The levels of the bioenergy economy can be summarized as follows:

- Releasing Level (will-to-pleasure): Focuses on the immediate release of tensions and sooner pleasure.
- Cumulative Level (will-to-power): Delays immediate pleasures to achieve long-term satisfaction and more pleasure over time.
- Proactive Level (will-to-meaning): Creates new resources and meanings for sustainable pleasure by autogenic synthesis of pleasure.

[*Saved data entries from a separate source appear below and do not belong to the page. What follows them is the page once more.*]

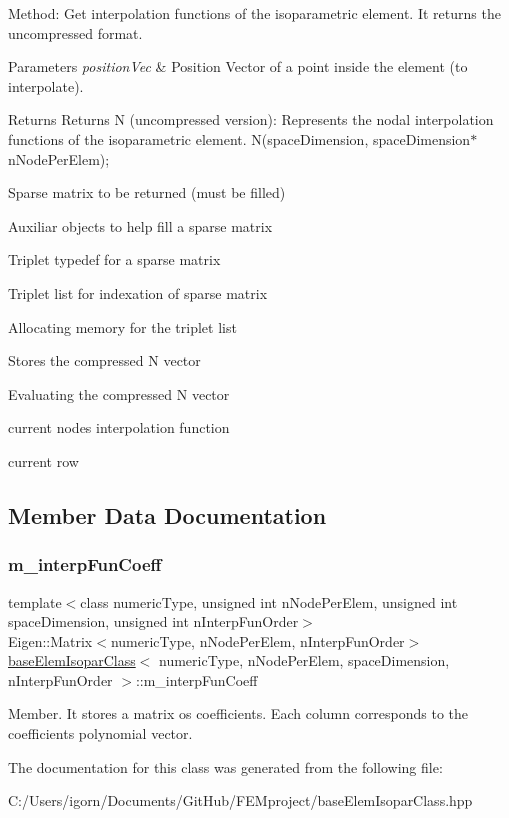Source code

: Method\+: Get interpolation functions of the isoparametric element. It returns the uncompressed format. 
\begin{DoxyParams}{Parameters}
{\em position\+Vec} & Position Vector of a point inside the element (to interpolate). \\
\hline
\end{DoxyParams}
\begin{DoxyReturn}{Returns}
Returns N (uncompressed version)\+: Represents the nodal interpolation functions of the isoparametric element. N(space\+Dimension, space\+Dimension$\ast$n\+Node\+Per\+Elem); 
\end{DoxyReturn}
Sparse matrix to be returned (must be filled)

Auxiliar objects to help fill a sparse matrix

Triplet typedef for a sparse matrix

Triplet list for indexation of sparse matrix

Allocating memory for the triplet list

Stores the compressed N vector

Evaluating the compressed N vector

current node\textquotesingle{}s interpolation function

current row 

\subsection{Member Data Documentation}
\mbox{\label{classbase_elem_isopar_class_a0f1b22b54347906b42755bb331879a5d}} 
\subsubsection{\texorpdfstring{m\+\_\+interp\+Fun\+Coeff}{m\_interpFunCoeff}}
{\footnotesize\ttfamily template$<$class numeric\+Type, unsigned int n\+Node\+Per\+Elem, unsigned int space\+Dimension, unsigned int n\+Interp\+Fun\+Order$>$ \\
Eigen\+::\+Matrix$<$numeric\+Type, n\+Node\+Per\+Elem, n\+Interp\+Fun\+Order$>$ \mbox{\hyperlink{classbase_elem_isopar_class}{base\+Elem\+Isopar\+Class}}$<$ numeric\+Type, n\+Node\+Per\+Elem, space\+Dimension, n\+Interp\+Fun\+Order $>$\+::m\+\_\+interp\+Fun\+Coeff\hspace{0.3cm}{\ttfamily [protected]}}

Member. It stores a matrix os coefficients. Each column corresponds to the coefficient\textquotesingle{}s polynomial vector. 

The documentation for this class was generated from the following file\+:\begin{DoxyCompactItemize}
\item 
C\+:/\+Users/igorn/\+Documents/\+Git\+Hub/\+F\+E\+Mproject/base\+Elem\+Isopar\+Class.\+hpp\end{DoxyCompactItemize}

- Agapistic Level (will-to-being): Achieves unconditional happiness through the expansion of the self and a non-dual identity.

== Effectiveness ==
Clinical and experimental studies have shown that BEHI is efficacious in improving mood and reducing anxiety. It has demonstrated therapeutic effects for disorders such as migraine, myofascial pain, irritable bowel syndrome, and inflammatory bowel disease. It has also been shown to be effective in the rehabilitation of patients with breast cancer and in the rehabilitation of those recovering from cardiac and respiratory conditions. Furthermore, this psychosomatic health program has been successful in promoting weight loss in people with overweight and obesity, improving employee distress and quality of life. and enhancing educational performance.